4 1 Más vale no tener hijos y tener virtud,
pues su recuerdo es inmortal
y es reconocida por Dios y por los hombres:
2 presente, la imitan;
ausente, la añoran;
y en la eternidad desfila en triunfo coronada,
pues venció en la lucha de premios intachables.
3 En cambio, la familia numerosa de los impíos será inútil;
sus retoños bastardos no echarán raíces profundas
ni tendrá base sólida.
4 Aunque sus ramas verdeen temporalmente,
será sacudida por el viento a causa de su caducidad
y arrancada de raíz por el huracán enfurecido.
5 Sus ramas aún tiernas se troncharán,
su fruto será inútil, inmaduro para comerlo,
y nada se aprovechará.
6 Pues los hijos nacidos de uniones ilícitas
son testigos de la maldad de los padres a la hora de su examen.

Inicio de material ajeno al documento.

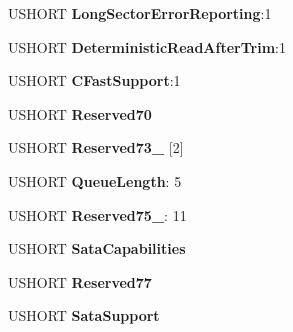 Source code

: \begin{DoxyCompactItemize}
U\+S\+H\+O\+RT {\bfseries Long\+Sector\+Error\+Reporting}\+:1
\item 
\mbox{\label{struct___i_d_e_n_t_i_f_y___d_a_t_a_ae66ff32350ca2a9a7c9976303071d6e8}} 
U\+S\+H\+O\+RT {\bfseries Deterministic\+Read\+After\+Trim}\+:1
\item 
\mbox{\label{struct___i_d_e_n_t_i_f_y___d_a_t_a_a009cf0753540f217330f5e692bee03f4}} 
U\+S\+H\+O\+RT {\bfseries C\+Fast\+Support}\+:1
\item 
\mbox{\label{struct___i_d_e_n_t_i_f_y___d_a_t_a_aafeac00fa3acc405dbf8b3ebbc46eff6}} 
U\+S\+H\+O\+RT {\bfseries Reserved70}
\item 
\mbox{\label{struct___i_d_e_n_t_i_f_y___d_a_t_a_abd1d19ecd1d31c52cf2911871cdb38ee}} 
U\+S\+H\+O\+RT {\bfseries Reserved73\+\_} \mbox{[}2\mbox{]}
\item 
\mbox{\label{struct___i_d_e_n_t_i_f_y___d_a_t_a_a02ac92733258e3af2eb4da96262f99eb}} 
U\+S\+H\+O\+RT {\bfseries Queue\+Length}\+: 5
\item 
\mbox{\label{struct___i_d_e_n_t_i_f_y___d_a_t_a_abff4b1f6593b3d1a73a5c1a37b7b563c}} 
U\+S\+H\+O\+RT {\bfseries Reserved75\+\_}\+: 11
\item 
\mbox{\label{struct___i_d_e_n_t_i_f_y___d_a_t_a_a7d2ae5eeb3c8bc29a9bb0eca43776fcc}} 
U\+S\+H\+O\+RT {\bfseries Sata\+Capabilities}
\item 
\mbox{\label{struct___i_d_e_n_t_i_f_y___d_a_t_a_ad45932f9761dfca0882ecd1f1bcbe843}} 
U\+S\+H\+O\+RT {\bfseries Reserved77}
\item 
\mbox{\label{struct___i_d_e_n_t_i_f_y___d_a_t_a_a2ee1d722ed109b94ffbbe84e9b5a976c}} 
U\+S\+H\+O\+RT {\bfseries Sata\+Support}
\item 
\mbox{\label{struct___i_d_e_n_t_i_f_y___d_a_t_a_a3cd79fd4dcb510e2140af6b5df2aeebf}} 

\end{DoxyCompactItemize}
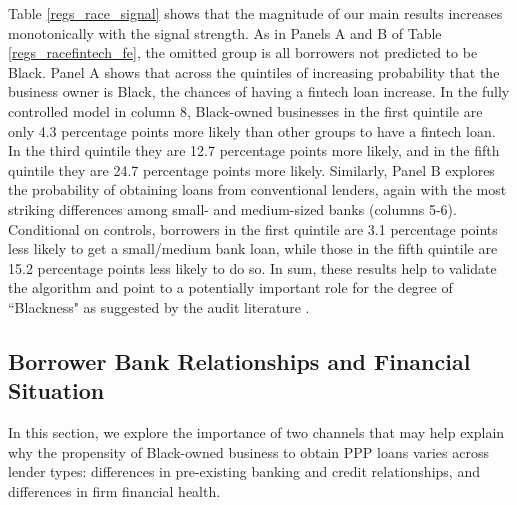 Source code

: \documentclass[11pt]{article}
\begin{document}
Table \ref{regs_race_signal} shows that the magnitude of our main results increases monotonically with the signal strength. As in Panels A and B of Table \ref{regs_racefintech_fe}, the omitted group is all borrowers not predicted to be Black. Panel A shows that across the quintiles of increasing probability that the business owner is Black, the chances of having a fintech loan increase. In the fully controlled model in column 8, Black-owned businesses in the first quintile are only 4.3 percentage points more likely than other groups to have a fintech loan. In the third quintile they are 12.7 percentage points more likely, and in the fifth quintile they are 24.7 percentage points more likely. Similarly, Panel B explores the probability of obtaining loans from conventional lenders, again with the most striking differences among small- and medium-sized banks (columns 5-6). Conditional on controls, borrowers in the first quintile are 3.1 percentage points less likely to get a small/medium bank loan, while those in the fifth quintile are 15.2 percentage points less likely to do so. In sum, these results help to validate the algorithm and point to a potentially important role for the degree of ``Blackness" as suggested by the audit literature \citep{bertrand2004emily}.



\subsection{Borrower Bank Relationships and Financial Situation}\label{analysis_bank}

In this section, we explore the importance of two channels that may help explain why the propensity of Black-owned business to obtain PPP loans varies across lender types: differences in pre-existing banking and credit relationships, and differences in firm financial health.
\end{document}
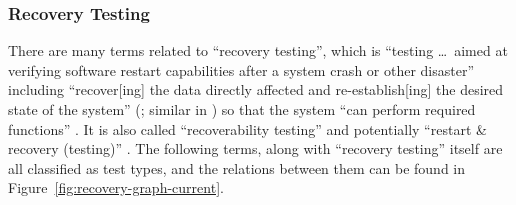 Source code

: \subsubsection{Recovery Testing}
There are many terms related to ``recovery testing'', which is ``testing
\dots\ aimed at verifying
software restart capabilities after a system crash or other disaster''
\citep[p.~5-9]{SWEBOK2024} including ``recover[ing] the data directly affected
and re-establish[ing] the desired state of the system'' (\citealp{ISO_IEC2023a};
similar in \citealp[p.~7-10]{SWEBOK2024}) so
that the system ``can perform required functions'' \citep[p.~370]{IEEE2017}.
It is also called ``recoverability testing'' \cite[p.~47]{Kam2008} and
potentially ``restart \& recovery (testing)'' \cite[Fig.~5]{Gerrard2000a}. The
following terms, along with ``recovery testing'' itself \citep[p.~22]{IEEE2022}
are all classified as test types, and the relations between them can be found
in Figure~\ref{fig:recovery-graph-current}.

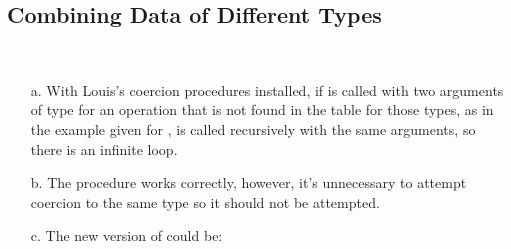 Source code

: \subsection{Combining Data of Different Types}

\begin{exe}[2.81]
    \ \vspace{-20pt}
    \begin{itemize}
        \item[a.] With Louis’s coercion procedures installed, if 
             is called with two arguments of type 
             for an operation that is not found in the table for 
            those types, as in the example given for , 
             is called recursively with the same arguments, 
            so there is an infinite loop.
        \item[b.]The   procedure works correctly, however, 
            it’s unnecessary to attempt coercion to the same type so it should 
            not be attempted.
        \item[c.] The new version of  could be:
    \end{itemize}
\end{exe}
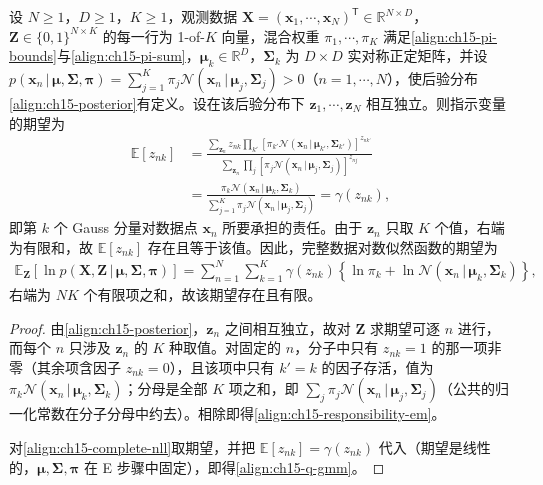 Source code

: \documentclass[../../main.tex]{subfiles}
\begin{document}
\begin{proposition}[责任与完整数据对数似然的期望]\label{proposition:ch15-责任与期望}
设 $N\geqslant1$，$D\geqslant1$，$K\geqslant1$，观测数据 $\bm{X}=(\bm{x}_1,\cdots,\bm{x}_N)^{\mathsf T}\in\mathbb{R}^{N\times D}$，$\bm{Z}\in\{0,1\}^{N\times K}$ 的每一行为 1-of-$K$ 向量，混合权重 $\pi_1,\cdots,\pi_K$ 满足\eqref{align:ch15-pi-bounds}与\eqref{align:ch15-pi-sum}，$\bm{\mu}_k\in\mathbb{R}^{D}$，$\bm{\Sigma}_k$ 为 $D\times D$ 实对称正定矩阵，并设 $p(\bm{x}_n\,|\,\bm{\mu},\bm{\Sigma},\bm{\pi})=\sum_{j=1}^{K}\pi_j\mathcal{N}(\bm{x}_n\,|\,\bm{\mu}_j,\bm{\Sigma}_j)>0$（$n=1,\cdots,N$），使后验分布\eqref{align:ch15-posterior}有定义。设在该后验分布下 $\bm{z}_1,\cdots,\bm{z}_N$ 相互独立。则指示变量的期望为
\begin{align}
\mathbb{E}[z_{nk}]
&=\frac{\sum_{\bm{z}_n}z_{nk}\prod_{k'}\left[\pi_{k'}\mathcal{N}(\bm{x}_n\,|\,\bm{\mu}_{k'},\bm{\Sigma}_{k'})\right]^{z_{nk'}}}{\sum_{\bm{z}_n}\prod_{j}\left[\pi_j\mathcal{N}(\bm{x}_n\,|\,\bm{\mu}_j,\bm{\Sigma}_j)\right]^{z_{nj}}}\nonumber\\
&=\frac{\pi_k\mathcal{N}(\bm{x}_n\,|\,\bm{\mu}_k,\bm{\Sigma}_k)}{\sum_{j=1}^{K}\pi_j\mathcal{N}(\bm{x}_n\,|\,\bm{\mu}_j,\bm{\Sigma}_j)}=\gamma(z_{nk}),
\label{align:ch15-responsibility-em}
\end{align}
即第 $k$ 个 Gauss 分量对数据点 $\bm{x}_n$ 所要承担的责任。由于 $\bm{z}_n$ 只取 $K$ 个值，右端为有限和，故 $\mathbb{E}[z_{nk}]$ 存在且等于该值。因此，完整数据对数似然函数的期望为
\begin{align}
\mathbb{E}_{\bm{Z}}\!\left[\ln p(\bm{X},\bm{Z}\,|\,\bm{\mu},\bm{\Sigma},\bm{\pi})\right]=\sum_{n=1}^{N}\sum_{k=1}^{K}\gamma(z_{nk})\!\left\{\ln\pi_k+\ln\mathcal{N}(\bm{x}_n\,|\,\bm{\mu}_k,\bm{\Sigma}_k)\right\},
\label{align:ch15-q-gmm}
\end{align}
右端为 $NK$ 个有限项之和，故该期望存在且有限。
\end{proposition}
\begin{proof}
由\eqref{align:ch15-posterior}，$\bm{z}_n$ 之间相互独立，故对 $\bm{Z}$ 求期望可逐 $n$ 进行，而每个 $n$ 只涉及 $\bm{z}_n$ 的 $K$ 种取值。对固定的 $n$，分子中只有 $z_{nk}=1$ 的那一项非零（其余项含因子 $z_{nk}=0$），且该项中只有 $k'=k$ 的因子存活，值为 $\pi_k\mathcal{N}(\bm{x}_n\,|\,\bm{\mu}_k,\bm{\Sigma}_k)$；分母是全部 $K$ 项之和，即 $\sum_j\pi_j\mathcal{N}(\bm{x}_n\,|\,\bm{\mu}_j,\bm{\Sigma}_j)$（公共的归一化常数在分子分母中约去）。相除即得\eqref{align:ch15-responsibility-em}。

对\eqref{align:ch15-complete-nll}取期望，并把 $\mathbb{E}[z_{nk}]=\gamma(z_{nk})$ 代入（期望是线性的，$\bm{\mu},\bm{\Sigma},\bm{\pi}$ 在 E 步骤中固定），即得\eqref{align:ch15-q-gmm}。
\end{proof}
\end{document}
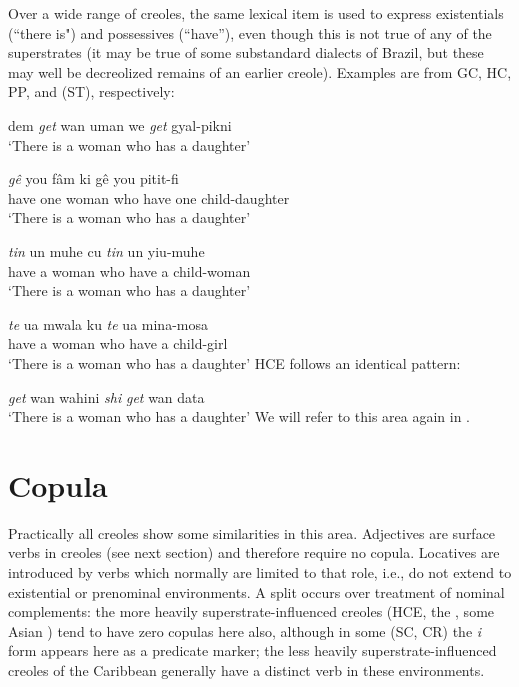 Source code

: Over a wide range of creoles, the same lexical item is used to express existentials (``there is") and possessives (``have''), even though this is not true of any of the superstrates (it may be true of some substandard  dialects of Brazil, but these may well be decreolized remains of an earlier creole). Examples are from GC, HC, PP, and  (ST), respectively:

\ea\label{ex:2:55}
 dem \textit{get} wan uman we \textit{get} gyal-pikni \\
\glt `There is a woman who has a daughter'
\z

\ea\label{ex:2:56}
\gll \emph{gê} you f{\^a}m ki gê you pitit-fi\\
have one woman who have one child-daughter\\
\glt `There is a woman who has a daughter'
\z

\ea\label{ex:2:57}
\gll \emph{tin} un muhe cu \emph{tin} un yiu-muhe\\
have a woman who have a child-woman \\
\glt `There is a woman who has a daughter'
\z

\ea\label{ex:2:58}
 \gll \emph{te} ua mwala ku \emph{te} ua mina-mosa \\
have a woman who have a child-girl\\
\glt `There is a woman who has a daughter'
\z
HCE follows an identical pattern:

\ea\label{ex:2:59}
 \textit{get} wan wahini \textit{shi} \textit{get} wan data\\
\glt `There is a woman who has a daughter' 
\z
We will refer to this area again in .

\section{Copula}

Practically all creoles show some similarities in this area. Adjec\-tives are surface verbs in creoles (see next section) and therefore require no copula. Locatives are introduced by verbs which normally are limited to that role, i.e., do not extend to existential or prenominal environments. A split occurs over treatment of nominal complements: the more heavily superstrate-influenced creoles (HCE, the , some Asian ) tend to have zero copulas here also, although in some (SC, CR) the \textit{i} form appears here as a predicate marker; the less heavily superstrate-influenced creoles of the Caribbean generally have a distinct verb in these environments.

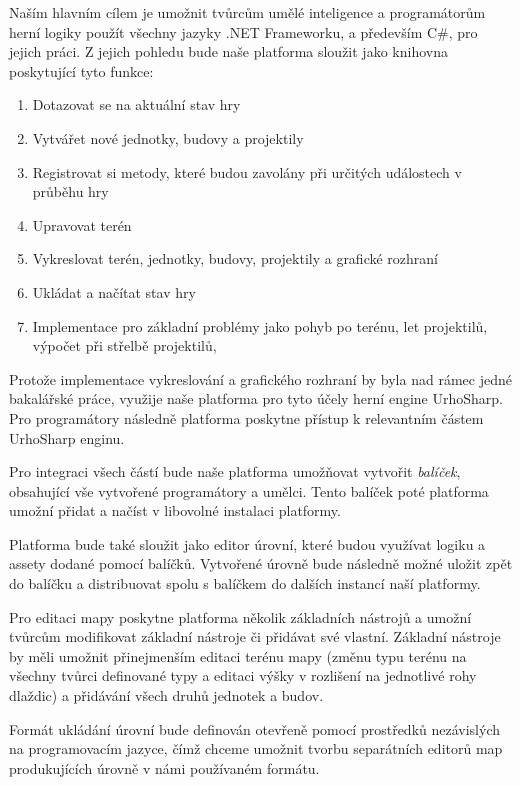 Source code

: Naším hlavním cílem je umožnit tvůrcům umělé inteligence a programátorům herní logiky použít všechny jazyky .NET Frameworku, a především C\#, pro jejich práci. Z jejich pohledu bude naše platforma sloužit jako knihovna poskytující tyto funkce:

\begin{enumerate}
	\item Dotazovat se na aktuální stav hry
	\item Vytvářet nové jednotky, budovy a projektily
	\item Registrovat si metody, které budou zavolány při určitých událostech v průběhu hry
	\item Upravovat terén
	\item Vykreslovat terén, jednotky, budovy, projektily a grafické rozhraní
	\item Ukládat a načítat stav hry
	\item Implementace pro základní problémy jako pohyb po terénu, let projektilů, výpočet při střelbě projektilů, 
\end{enumerate}

Protože implementace vykreslování a grafického rozhraní by byla nad rámec jedné bakalářské práce, využije naše platforma pro tyto účely herní engine UrhoSharp. Pro programátory následně platforma poskytne přístup k relevantním částem UrhoSharp enginu.

Pro integraci všech částí bude naše platforma umožňovat vytvořit \emph{balíček}, obsahující vše vytvořené programátory a umělci.  Tento balíček poté platforma umožní přidat a načíst v libovolné instalaci platformy.

Platforma bude také sloužit jako editor úrovní, které budou využívat logiku a assety dodané pomocí balíčků. Vytvořené úrovně bude následně možné uložit zpět do balíčku a distribuovat spolu s balíčkem do dalších instancí naší platformy.

Pro editaci mapy poskytne platforma několik základních nástrojů a umožní tvůrcům modifikovat základní nástroje či přidávat své vlastní. Základní nástroje by měli umožnit přinejmenším editaci terénu mapy (změnu typu terénu na všechny tvůrci definované typy a editaci výšky v rozlišení na jednotlivé rohy dlaždic) a přidávání všech druhů jednotek a budov.

Formát ukládání úrovní bude definován otevřeně pomocí prostředků nezávislých na programovacím jazyce, čímž chceme umožnit tvorbu separátních editorů map produkujících úrovně v námi používaném formátu.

La muerte prematura del justo.

7 El justo, aunque muera prematuramente, tendrá descanso,
8 pues la ancianidad venerable no consiste en larga vida
ni se mide por los años.
9 Que las canas del hombre son la prudencia
y la edad avanzada, una vida intachable.
10 Fue amado, porque agradaba a Dios;
fue trasladado, porque vivía entre pecadores.
11 Fue arrebatado para que la maldad no pervirtiera su inteligencia
o el engaño sedujera su alma;
12 pues la fascinación del mal ensombrece el bien
y el frenesí del deseo pervierte al espíritu ingenuo.
13 Madurando en poco tiempo, completó una larga vida,
14 y como su alma era agradable al Señor,
se apresuró a escapar de la maldad.
La gente lo ve y no lo entiende;
no les cabe esto en la cabeza:
15 que la gracia y la misericordia están destinadas a sus elegidos,
y su salvación, a sus santos.
16 El justo que muere condena a los impíos que viven,
y la juventud prematuramente realizada, a la longevidad del malvado.
17 Ven la muerte del sabio,
pero no comprenden su propósito,
ni por qué el Señor lo ha puesto a salvo.
18 Lo ven y lo desprecian,
pero el Señor se reirá de ellos.
19 Más tarde serán cadáveres sin honra,
objeto de ultraje entre los muertos para siempre.
Pues los estrellará de cabeza y sin rechistar,
los removerá de sus cimientos;
quedarán totalmente asolados
y sumidos en el dolor;
y su recuerdo se perderá.

Los impíos en el Juicio.

20 Acudirán asustados a dar cuenta de sus pecados
y sus propios delitos los acusarán a la cara.